L’Allemagne a connu ces dernières années des mobilisations citoyennes d’une grande ampleur en faveur d’une gestion démocratique et soutenable de l’eau. Le Berliner Wassertisch (« Table de l’eau de Berlin ») a ainsi obtenu le départ de Veolia au terme de dix années de lutte. Récit d’une actrice de ce combat.
En 1999, le Land de Berlin est confronté au même problème financier que beaucoup d’autres villes et régions d’Europe. Il est endetté à hauteur d’environ 34,8 milliards d’euros. L’administration berlinoise n’a qu’une solution à ce problème : Berlin doit économiser et privatiser les services publics. Le Traité de Maastricht est cité comme justification à ce choix politique puisqu’il exige que les Etats membres de l’UE « consolident » leurs budgets.

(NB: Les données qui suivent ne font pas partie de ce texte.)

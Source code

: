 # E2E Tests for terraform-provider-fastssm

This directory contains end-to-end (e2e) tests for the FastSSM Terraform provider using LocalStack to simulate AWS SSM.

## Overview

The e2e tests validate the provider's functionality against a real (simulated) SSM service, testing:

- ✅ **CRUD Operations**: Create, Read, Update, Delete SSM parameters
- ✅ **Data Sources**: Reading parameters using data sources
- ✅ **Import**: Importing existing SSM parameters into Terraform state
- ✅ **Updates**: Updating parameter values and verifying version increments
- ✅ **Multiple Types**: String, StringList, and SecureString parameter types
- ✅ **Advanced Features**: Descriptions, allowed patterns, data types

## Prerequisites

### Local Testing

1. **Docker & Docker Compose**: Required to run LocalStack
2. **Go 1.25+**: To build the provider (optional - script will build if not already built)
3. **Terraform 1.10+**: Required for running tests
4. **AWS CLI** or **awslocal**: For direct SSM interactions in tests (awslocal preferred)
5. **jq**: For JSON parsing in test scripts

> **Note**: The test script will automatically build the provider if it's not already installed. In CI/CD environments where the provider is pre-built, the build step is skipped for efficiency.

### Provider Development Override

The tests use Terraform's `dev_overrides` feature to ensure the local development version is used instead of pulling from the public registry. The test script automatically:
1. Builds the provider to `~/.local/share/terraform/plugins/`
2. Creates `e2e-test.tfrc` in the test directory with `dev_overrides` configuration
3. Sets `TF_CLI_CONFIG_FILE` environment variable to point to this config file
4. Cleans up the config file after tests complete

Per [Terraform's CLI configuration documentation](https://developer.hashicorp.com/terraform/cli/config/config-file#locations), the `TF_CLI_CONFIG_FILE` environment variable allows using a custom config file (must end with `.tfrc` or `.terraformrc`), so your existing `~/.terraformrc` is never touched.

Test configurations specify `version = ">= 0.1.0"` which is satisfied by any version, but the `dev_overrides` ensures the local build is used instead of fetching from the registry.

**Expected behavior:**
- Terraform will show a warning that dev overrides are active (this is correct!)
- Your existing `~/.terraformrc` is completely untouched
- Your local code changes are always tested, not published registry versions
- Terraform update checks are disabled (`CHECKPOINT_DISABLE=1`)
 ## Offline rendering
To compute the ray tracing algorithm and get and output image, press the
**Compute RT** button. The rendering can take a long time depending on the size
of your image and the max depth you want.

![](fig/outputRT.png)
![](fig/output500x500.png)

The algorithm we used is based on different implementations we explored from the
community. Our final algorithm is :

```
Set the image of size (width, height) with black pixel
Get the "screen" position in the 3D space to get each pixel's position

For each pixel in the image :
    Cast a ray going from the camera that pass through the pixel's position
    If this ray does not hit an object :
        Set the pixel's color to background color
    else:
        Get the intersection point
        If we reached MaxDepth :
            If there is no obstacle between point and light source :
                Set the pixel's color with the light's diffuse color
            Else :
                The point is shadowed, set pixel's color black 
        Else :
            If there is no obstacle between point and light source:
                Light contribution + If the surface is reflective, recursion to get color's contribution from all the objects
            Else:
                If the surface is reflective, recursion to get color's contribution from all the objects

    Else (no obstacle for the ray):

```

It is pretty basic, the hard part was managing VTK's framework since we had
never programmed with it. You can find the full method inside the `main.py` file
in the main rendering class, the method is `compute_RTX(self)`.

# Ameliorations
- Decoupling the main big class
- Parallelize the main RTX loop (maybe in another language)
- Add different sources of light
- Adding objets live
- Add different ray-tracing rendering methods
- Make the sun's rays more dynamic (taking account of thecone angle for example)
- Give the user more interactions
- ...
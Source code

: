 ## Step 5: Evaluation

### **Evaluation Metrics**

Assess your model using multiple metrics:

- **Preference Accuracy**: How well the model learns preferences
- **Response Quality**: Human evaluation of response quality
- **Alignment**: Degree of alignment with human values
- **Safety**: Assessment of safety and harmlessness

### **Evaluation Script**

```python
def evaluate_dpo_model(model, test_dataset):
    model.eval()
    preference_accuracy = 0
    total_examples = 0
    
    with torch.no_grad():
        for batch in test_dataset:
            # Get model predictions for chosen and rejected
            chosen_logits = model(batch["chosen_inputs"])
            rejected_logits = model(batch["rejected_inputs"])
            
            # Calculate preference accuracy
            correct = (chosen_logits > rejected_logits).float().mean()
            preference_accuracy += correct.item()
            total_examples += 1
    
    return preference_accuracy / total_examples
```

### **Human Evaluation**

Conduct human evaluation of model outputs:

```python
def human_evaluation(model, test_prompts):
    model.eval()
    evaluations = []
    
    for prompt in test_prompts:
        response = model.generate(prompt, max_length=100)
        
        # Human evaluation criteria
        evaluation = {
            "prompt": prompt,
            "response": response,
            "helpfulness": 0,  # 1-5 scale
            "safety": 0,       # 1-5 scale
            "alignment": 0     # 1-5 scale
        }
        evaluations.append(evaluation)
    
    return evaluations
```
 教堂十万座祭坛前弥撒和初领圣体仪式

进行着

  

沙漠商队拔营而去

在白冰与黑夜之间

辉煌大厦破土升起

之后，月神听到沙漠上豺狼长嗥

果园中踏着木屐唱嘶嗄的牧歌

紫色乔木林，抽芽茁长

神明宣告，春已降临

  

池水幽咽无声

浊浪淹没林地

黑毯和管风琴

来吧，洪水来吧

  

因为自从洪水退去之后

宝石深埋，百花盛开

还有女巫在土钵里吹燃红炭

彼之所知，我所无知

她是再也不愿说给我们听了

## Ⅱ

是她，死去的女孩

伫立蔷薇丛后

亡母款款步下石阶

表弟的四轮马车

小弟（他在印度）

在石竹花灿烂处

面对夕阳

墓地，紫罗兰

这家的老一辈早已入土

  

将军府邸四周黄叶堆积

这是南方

Cette politique de privatisation, conduite sous couvert d’un partenariat public-privé (PPP), est imposée contre le souhait de la population. Entre 1994 et 2007, Berlin vend environ 13,7 milliards d’euros de biens publics. Aujourd’hui, la dette de la ville s’élève à 62 milliards d’euros. La politique d’alors se base sur le dogme« Le privé fait mieux que le public ». Et aucune force politique de gauche ne porte d’alternative conforme aux souhaits des citoyens qui refusent ces dérives.
Le Berliner Wasserbetriebe (BWB, société des eaux de Berlin) est cédé à 49,9 % pour 1,68 milliard d’euros par le Sénat de Berlin à Veolia et RWE. Cette privatisation partielle prend la forme d’un holding à la structure complexe, dont Veolia et RWE possèdent ensemble 49,9%, chacun à parts égales. Le contrat, dont les termes sont secrets, devait durer au moins 30 ans.
Cette transaction représenta la plus grande privatisation partielle d’un service communal de l’eau au sein de l’Union européenne. En octobre 1999, la Cour constitutionnelle de Berlin déclarait que la marge bénéficiaire de 2% prévue était inconstitutionnelle. Or, l’Etat garantissait ce profit élevé pour les entreprises privées dans ce contrat secret.